A Warm Stew For Two
With the weather being cold and rainy, us matchmakers at Select Introductions wanted to gift our clientele with a lovely beef stew recipe for two. Enjoy!
1-1/2 cups dry red wine or beef broth, divided
3 tablespoons lemon juice
2 teaspoons reduced-sodium soy sauce
2 teaspoons Worcestershire sauce
1/2 pound beef stew meat, cut into 1-inch cubes
2 teaspoons olive oil
1 small onion, chopped
3 garlic cloves, minced
2-1/2 cups beef broth, divided
2 small potatoes, cut into 1-inch cubes
2 medium carrots, cut into 1-inch slices
1 cup sliced baby portobello mushrooms
2 fresh thyme sprigs
1/8 teaspoon cayenne pepper
2 teaspoons cornstarch
In a large resealable plastic bag, combine 1 cup wine or broth, lemon juice, soy sauce and Worcestershire sauce; add the beef. Seal bag and turn to coat; refrigerate for 8 hours or overnight.

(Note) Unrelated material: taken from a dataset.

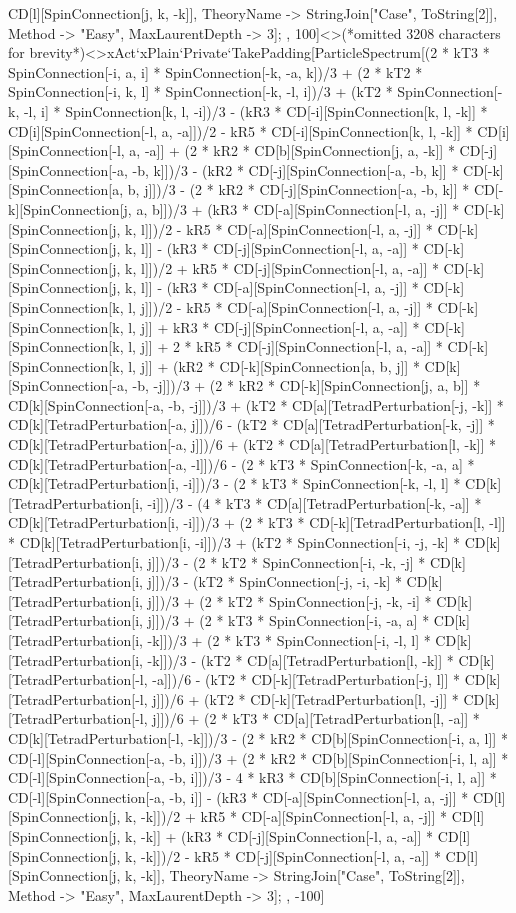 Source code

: CD[l][SpinConnection[j, k, -k]], TheoryName -> StringJoin["Case", ToString[2]], Method -> "Easy", MaxLaurentDepth -> 3]; , 100]<>(*omitted 3208 characters for brevity*)<>xAct`xPlain`Private`TakePadding[ParticleSpectrum[(2 * kT3 * SpinConnection[-i, a, i] * SpinConnection[-k, -a, k])/3 + (2 * kT2 * SpinConnection[-i, k, l] * SpinConnection[-k, -l, i])/3 + (kT2 * SpinConnection[-k, -l, i] * SpinConnection[k, l, -i])/3 - (kR3 * CD[-i][SpinConnection[k, l, -k]] * CD[i][SpinConnection[-l, a, -a]])/2 - kR5 * CD[-i][SpinConnection[k, l, -k]] * CD[i][SpinConnection[-l, a, -a]] + (2 * kR2 * CD[b][SpinConnection[j, a, -k]] * CD[-j][SpinConnection[-a, -b, k]])/3 - (kR2 * CD[-j][SpinConnection[-a, -b, k]] * CD[-k][SpinConnection[a, b, j]])/3 - (2 * kR2 * CD[-j][SpinConnection[-a, -b, k]] * CD[-k][SpinConnection[j, a, b]])/3 + (kR3 * CD[-a][SpinConnection[-l, a, -j]] * CD[-k][SpinConnection[j, k, l]])/2 - kR5 * CD[-a][SpinConnection[-l, a, -j]] * CD[-k][SpinConnection[j, k, l]] - (kR3 * CD[-j][SpinConnection[-l, a, -a]] * CD[-k][SpinConnection[j, k, l]])/2 + kR5 * CD[-j][SpinConnection[-l, a, -a]] * CD[-k][SpinConnection[j, k, l]] - (kR3 * CD[-a][SpinConnection[-l, a, -j]] * CD[-k][SpinConnection[k, l, j]])/2 - kR5 * CD[-a][SpinConnection[-l, a, -j]] * CD[-k][SpinConnection[k, l, j]] + kR3 * CD[-j][SpinConnection[-l, a, -a]] * CD[-k][SpinConnection[k, l, j]] + 2 * kR5 * CD[-j][SpinConnection[-l, a, -a]] * CD[-k][SpinConnection[k, l, j]] + (kR2 * CD[-k][SpinConnection[a, b, j]] * CD[k][SpinConnection[-a, -b, -j]])/3 + (2 * kR2 * CD[-k][SpinConnection[j, a, b]] * CD[k][SpinConnection[-a, -b, -j]])/3 + (kT2 * CD[a][TetradPerturbation[-j, -k]] * CD[k][TetradPerturbation[-a, j]])/6 - (kT2 * CD[a][TetradPerturbation[-k, -j]] * CD[k][TetradPerturbation[-a, j]])/6 + (kT2 * CD[a][TetradPerturbation[l, -k]] * CD[k][TetradPerturbation[-a, -l]])/6 - (2 * kT3 * SpinConnection[-k, -a, a] * CD[k][TetradPerturbation[i, -i]])/3 - (2 * kT3 * SpinConnection[-k, -l, l] * CD[k][TetradPerturbation[i, -i]])/3 - (4 * kT3 * CD[a][TetradPerturbation[-k, -a]] * CD[k][TetradPerturbation[i, -i]])/3 + (2 * kT3 * CD[-k][TetradPerturbation[l, -l]] * CD[k][TetradPerturbation[i, -i]])/3 + (kT2 * SpinConnection[-i, -j, -k] * CD[k][TetradPerturbation[i, j]])/3 - (2 * kT2 * SpinConnection[-i, -k, -j] * CD[k][TetradPerturbation[i, j]])/3 - (kT2 * SpinConnection[-j, -i, -k] * CD[k][TetradPerturbation[i, j]])/3 + (2 * kT2 * SpinConnection[-j, -k, -i] * CD[k][TetradPerturbation[i, j]])/3 + (2 * kT3 * SpinConnection[-i, -a, a] * CD[k][TetradPerturbation[i, -k]])/3 + (2 * kT3 * SpinConnection[-i, -l, l] * CD[k][TetradPerturbation[i, -k]])/3 - (kT2 * CD[a][TetradPerturbation[l, -k]] * CD[k][TetradPerturbation[-l, -a]])/6 - (kT2 * CD[-k][TetradPerturbation[-j, l]] * CD[k][TetradPerturbation[-l, j]])/6 + (kT2 * CD[-k][TetradPerturbation[l, -j]] * CD[k][TetradPerturbation[-l, j]])/6 + (2 * kT3 * CD[a][TetradPerturbation[l, -a]] * CD[k][TetradPerturbation[-l, -k]])/3 - (2 * kR2 * CD[b][SpinConnection[-i, a, l]] * CD[-l][SpinConnection[-a, -b, i]])/3 + (2 * kR2 * CD[b][SpinConnection[-i, l, a]] * CD[-l][SpinConnection[-a, -b, i]])/3 - 4 * kR3 * CD[b][SpinConnection[-i, l, a]] * CD[-l][SpinConnection[-a, -b, i]] - (kR3 * CD[-a][SpinConnection[-l, a, -j]] * CD[l][SpinConnection[j, k, -k]])/2 + kR5 * CD[-a][SpinConnection[-l, a, -j]] * CD[l][SpinConnection[j, k, -k]] + (kR3 * CD[-j][SpinConnection[-l, a, -a]] * CD[l][SpinConnection[j, k, -k]])/2 - kR5 * CD[-j][SpinConnection[-l, a, -a]] * CD[l][SpinConnection[j, k, -k]], TheoryName -> StringJoin["Case", ToString[2]], Method -> "Easy", MaxLaurentDepth -> 3]; , -100]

Drain and discard marinade. In a large saucepan, brown beef in oil. Remove meat and set aside. In the same pan, saute onion and garlic until tender. Add 2 cups beef broth and remaining wine. Return meat to pan.
Bring to a boil. Reduce heat; cover and simmer for 30 minutes. Add the potatoes, carrots, mushrooms, thyme and cayenne. Bring to a boil. Reduce heat; cover and simmer for 30 minutes or until vegetables and beef are tender. Discard thyme sprigs.
In a small bowl, combine cornstarch and remaining beef broth until smooth. Gradually stir into stew. Bring to a boil; cook and stir for 2 minutes or until thickened.